CHEMISTRY

B. A. DOGADKIN, Z. N. TARASOVA, M. S. FOGEL’SON, and A. I. KASHLINSKII

ON THE INTERACTION OF SULFUR WITH RUBBER UNDER THE INFLUENCE OF $\gamma$-RADIATION

(Presented by Academician A. A. Balandin, 14 VI 1961)

In our earlier work \((^1)\) it was shown that, under the action of $\gamma$-rays, sulfur is added to rubber; moreover, at temperatures above \(80^\circ\) an increase in the structuring effect is observed, while at temperatures below \(80^\circ\) the effect of formation of cross-links in natural rubber (NR) decreases. Sulfur enters into the composition of the polymer in the form of polysulfide groupings capable of isotopic exchange with elemental radioactive sulfur. Compared with a vulcanizate made from pure rubber, the static strength increases, but the heat resistance of the vulcanizate decreases.

Since the process of radiation vulcanization is regarded as proceeding through stages involving the interaction of free radicals, it seemed of interest to follow the reaction of sulfur with rubber by the method of electron paramagnetic resonance (EPR). The spectra were recorded on a spectrometer with high-frequency modulation in the 3 cm range over the temperature interval from \(-140^\circ\) to \(+20^\circ\). Irradiation was carried out with doses of 6–11 Mr at \(+20^\circ\) and at \(-196^\circ\).

It turned out that irradiation of NR and of its mixture with 2% sulfur at \(+20^\circ\) leads to the formation of radicals whose spectra are identical in both cases (\(g = 2.003 \pm 0.003\), width about 15 oersteds), and whose concentration is \((1–2.5)\cdot 10^{14}\ \text{mg}^{-1}\). These radicals are distinguished by great stability, being detected 30–45 days after irradiation at concentrations of \((0.05–0.1)\cdot 10^{14}\ \text{mg}^{-1}\).

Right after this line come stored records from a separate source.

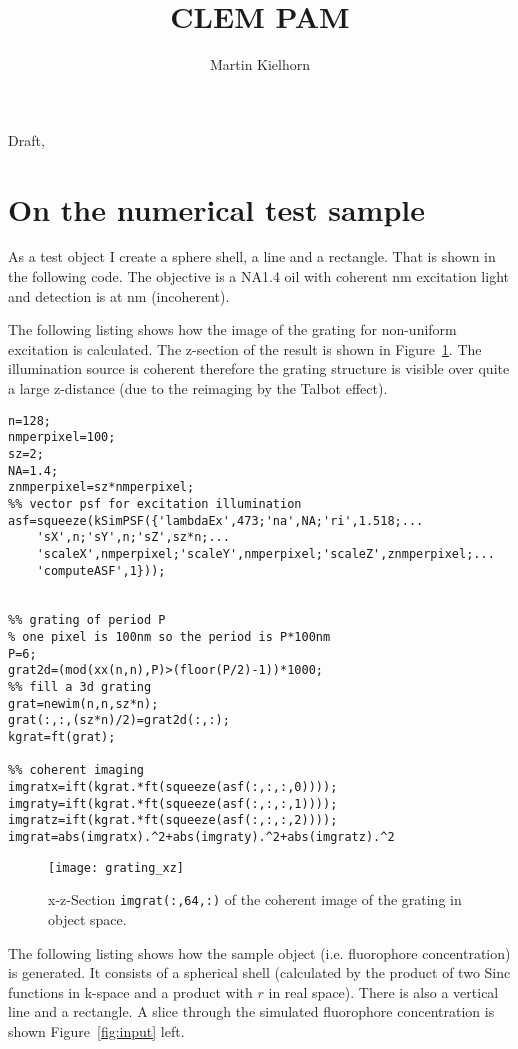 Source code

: \documentclass[11pt]{scrartcl}
\title{CLEM PAM}
\author{Martin Kielhorn} %
\newcommand{\figref}[1]{Figure~\ref{#1}}
\begin{document}
\maketitle

{\tiny Draft,}

\section{On the numerical test sample}


As a test object I create a sphere shell, a line and a rectangle.
That is shown in the following code.  The objective is a NA1.4 oil
with coherent \unit[473]{nm} excitation light and detection is at
\unit[520]{nm} (incoherent).

The following listing shows how the image of the grating for
non-uniform excitation is calculated. The z-section of the result is
shown in \figref{fig:grating}. The illumination source is coherent
therefore the grating structure is visible over quite a large
z-distance (due to the reimaging by the Talbot effect).


\begin{lstlisting}
n=128;
nmperpixel=100;
sz=2;
NA=1.4;
znmperpixel=sz*nmperpixel;
%% vector psf for excitation illumination
asf=squeeze(kSimPSF({'lambdaEx',473;'na',NA;'ri',1.518;...
    'sX',n;'sY',n;'sZ',sz*n;...
    'scaleX',nmperpixel;'scaleY',nmperpixel;'scaleZ',znmperpixel;...
    'computeASF',1}));


%% grating of period P
% one pixel is 100nm so the period is P*100nm
P=6;
grat2d=(mod(xx(n,n),P)>(floor(P/2)-1))*1000;
%% fill a 3d grating
grat=newim(n,n,sz*n);
grat(:,:,(sz*n)/2)=grat2d(:,:);
kgrat=ft(grat);

%% coherent imaging
imgratx=ift(kgrat.*ft(squeeze(asf(:,:,:,0))));
imgraty=ift(kgrat.*ft(squeeze(asf(:,:,:,1))));
imgratz=ift(kgrat.*ft(squeeze(asf(:,:,:,2))));
imgrat=abs(imgratx).^2+abs(imgraty).^2+abs(imgratz).^2
\end{lstlisting}

\begin{figure}[htb]
  \centering
  \texttt{[image: grating\_xz]}

  \caption{x-z-Section {\tt imgrat(:,64,:)} of the coherent
    image of the grating in object space.}
  \label{fig:grating}
\end{figure}

The following listing shows how the sample object (i.e. fluorophore
concentration) is generated.  It consists of a spherical shell
(calculated by the product of two Sinc functions in k-space and a
product with $r$ in real space). There is also a vertical line and a
rectangle. A slice through the simulated fluorophore concentration is
shown \figref{fig:input} left.
\end{document}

According to generally accepted ideas, it may be assumed that, upon irradiation of rubber, free radicals arise as a result of detachment of a hydrogen atom and rupture of the —C—C— bonds of the molecular chains of the rubber. Along with alkyl radicals, allylic-type radicals are formed, stabilized by the effect of conjugation of the free valence with the neighboring double bond. They apparently manifest themselves as long-lived polymer radicals.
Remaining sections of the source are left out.